- TASK REQUIREMENTS -
Up to and including the line with "#### Like what your seeing?", restate every line of the records below word for word, from the first line on, leaving out the pictures.

- EXCERPTED DATA -
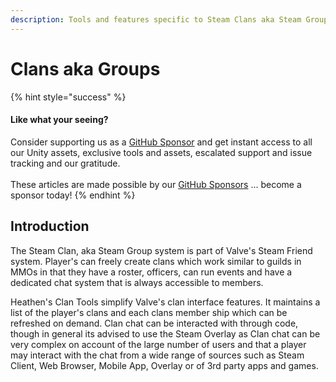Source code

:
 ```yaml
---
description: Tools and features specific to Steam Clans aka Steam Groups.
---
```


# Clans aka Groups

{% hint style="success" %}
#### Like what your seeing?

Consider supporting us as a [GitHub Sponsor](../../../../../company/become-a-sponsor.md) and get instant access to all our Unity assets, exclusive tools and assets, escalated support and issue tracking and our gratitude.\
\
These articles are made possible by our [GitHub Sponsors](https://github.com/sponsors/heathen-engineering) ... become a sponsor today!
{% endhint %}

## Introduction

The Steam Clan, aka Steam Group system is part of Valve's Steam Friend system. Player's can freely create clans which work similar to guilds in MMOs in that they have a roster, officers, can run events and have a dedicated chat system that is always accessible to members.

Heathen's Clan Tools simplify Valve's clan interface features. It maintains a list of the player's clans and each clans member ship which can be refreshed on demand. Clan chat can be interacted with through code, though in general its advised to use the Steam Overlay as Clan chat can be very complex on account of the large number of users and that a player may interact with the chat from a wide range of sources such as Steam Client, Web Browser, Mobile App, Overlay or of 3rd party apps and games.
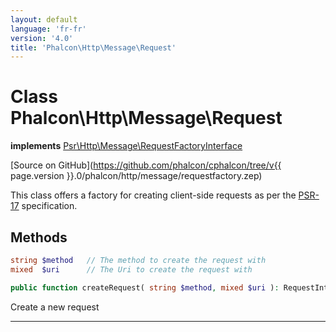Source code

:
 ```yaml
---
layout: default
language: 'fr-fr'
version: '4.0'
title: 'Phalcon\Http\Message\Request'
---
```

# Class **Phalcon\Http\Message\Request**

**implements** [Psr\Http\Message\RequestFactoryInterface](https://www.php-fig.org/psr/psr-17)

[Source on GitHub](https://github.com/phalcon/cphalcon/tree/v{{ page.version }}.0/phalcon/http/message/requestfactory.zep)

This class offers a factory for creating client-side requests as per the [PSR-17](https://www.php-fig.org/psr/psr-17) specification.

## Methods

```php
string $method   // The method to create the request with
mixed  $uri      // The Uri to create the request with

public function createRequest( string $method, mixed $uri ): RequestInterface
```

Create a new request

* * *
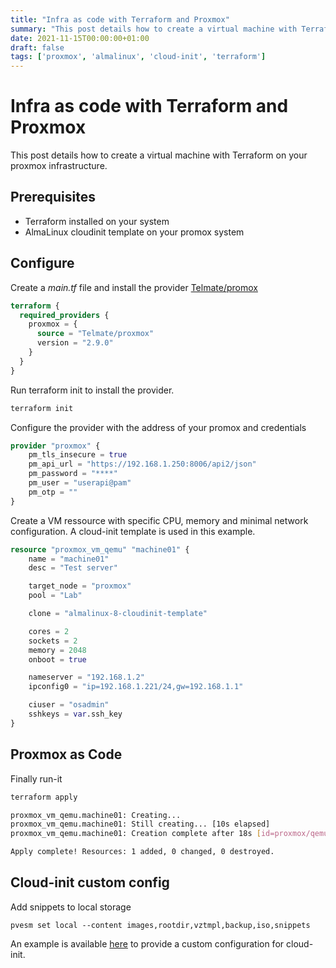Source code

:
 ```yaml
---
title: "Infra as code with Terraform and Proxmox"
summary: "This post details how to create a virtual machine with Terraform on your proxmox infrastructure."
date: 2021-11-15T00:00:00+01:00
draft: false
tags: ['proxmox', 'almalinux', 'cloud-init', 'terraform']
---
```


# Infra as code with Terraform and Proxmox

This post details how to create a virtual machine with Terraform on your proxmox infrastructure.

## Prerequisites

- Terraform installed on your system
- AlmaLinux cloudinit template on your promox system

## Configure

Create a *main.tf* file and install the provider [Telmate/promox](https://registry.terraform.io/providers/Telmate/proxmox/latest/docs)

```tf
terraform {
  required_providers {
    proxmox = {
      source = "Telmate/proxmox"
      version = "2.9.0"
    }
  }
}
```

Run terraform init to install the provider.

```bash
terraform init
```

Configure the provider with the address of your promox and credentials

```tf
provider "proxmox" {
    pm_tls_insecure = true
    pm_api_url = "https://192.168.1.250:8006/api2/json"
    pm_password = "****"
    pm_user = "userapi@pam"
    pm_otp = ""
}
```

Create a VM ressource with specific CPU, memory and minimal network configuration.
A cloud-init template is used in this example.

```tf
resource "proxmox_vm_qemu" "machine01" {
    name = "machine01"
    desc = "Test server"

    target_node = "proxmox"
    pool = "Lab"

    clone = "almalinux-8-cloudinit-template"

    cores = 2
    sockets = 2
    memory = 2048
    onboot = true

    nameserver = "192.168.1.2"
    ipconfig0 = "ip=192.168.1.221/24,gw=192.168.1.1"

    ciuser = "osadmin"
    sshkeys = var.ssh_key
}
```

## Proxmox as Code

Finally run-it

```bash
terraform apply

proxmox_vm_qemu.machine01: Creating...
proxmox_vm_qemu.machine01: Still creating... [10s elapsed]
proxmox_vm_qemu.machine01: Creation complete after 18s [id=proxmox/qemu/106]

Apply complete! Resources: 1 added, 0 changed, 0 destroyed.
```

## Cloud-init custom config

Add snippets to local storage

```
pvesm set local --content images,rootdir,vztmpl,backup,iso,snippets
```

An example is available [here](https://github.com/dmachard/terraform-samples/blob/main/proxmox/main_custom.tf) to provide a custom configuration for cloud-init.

- ANSWER TO THE PROBLEM -
Source code

:
 ```yaml
---
description: Tools and features specific to Steam Clans aka Steam Groups.
---
```


# Clans aka Groups

{% hint style="success" %}
#### Like what your seeing?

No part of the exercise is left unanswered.